**ASSIGNMENT:**
Extract the full listing verbatim and drop any pictures from your copy.

**SOURCE RECORDS:**
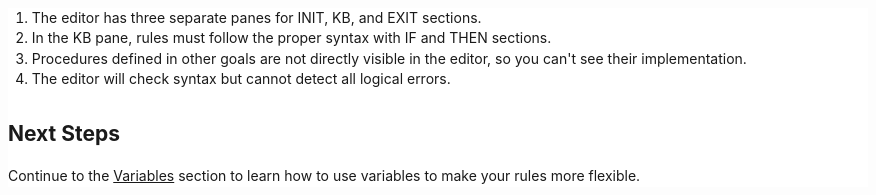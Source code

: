 1. The editor has three separate panes for INIT, KB, and EXIT sections.
2. In the KB pane, rules must follow the proper syntax with IF and THEN sections.
3. Procedures defined in other goals are not directly visible in the editor, so you can't see their implementation.
4. The editor will check syntax but cannot detect all logical errors.

## Next Steps

Continue to the [Variables](../2_Intermediate/Variables.md) section to learn how to use variables to make your rules more flexible.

**WRITTEN RESPONSE:**
Source code

: 1. The editor has three separate panes for INIT, KB, and EXIT sections.
2. In the KB pane, rules must follow the proper syntax with IF and THEN sections.
3. Procedures defined in other goals are not directly visible in the editor, so you can't see their implementation.
4. The editor will check syntax but cannot detect all logical errors.

## Next Steps

Continue to the [Variables](../2_Intermediate/Variables.md) section to learn how to use variables to make your rules more flexible.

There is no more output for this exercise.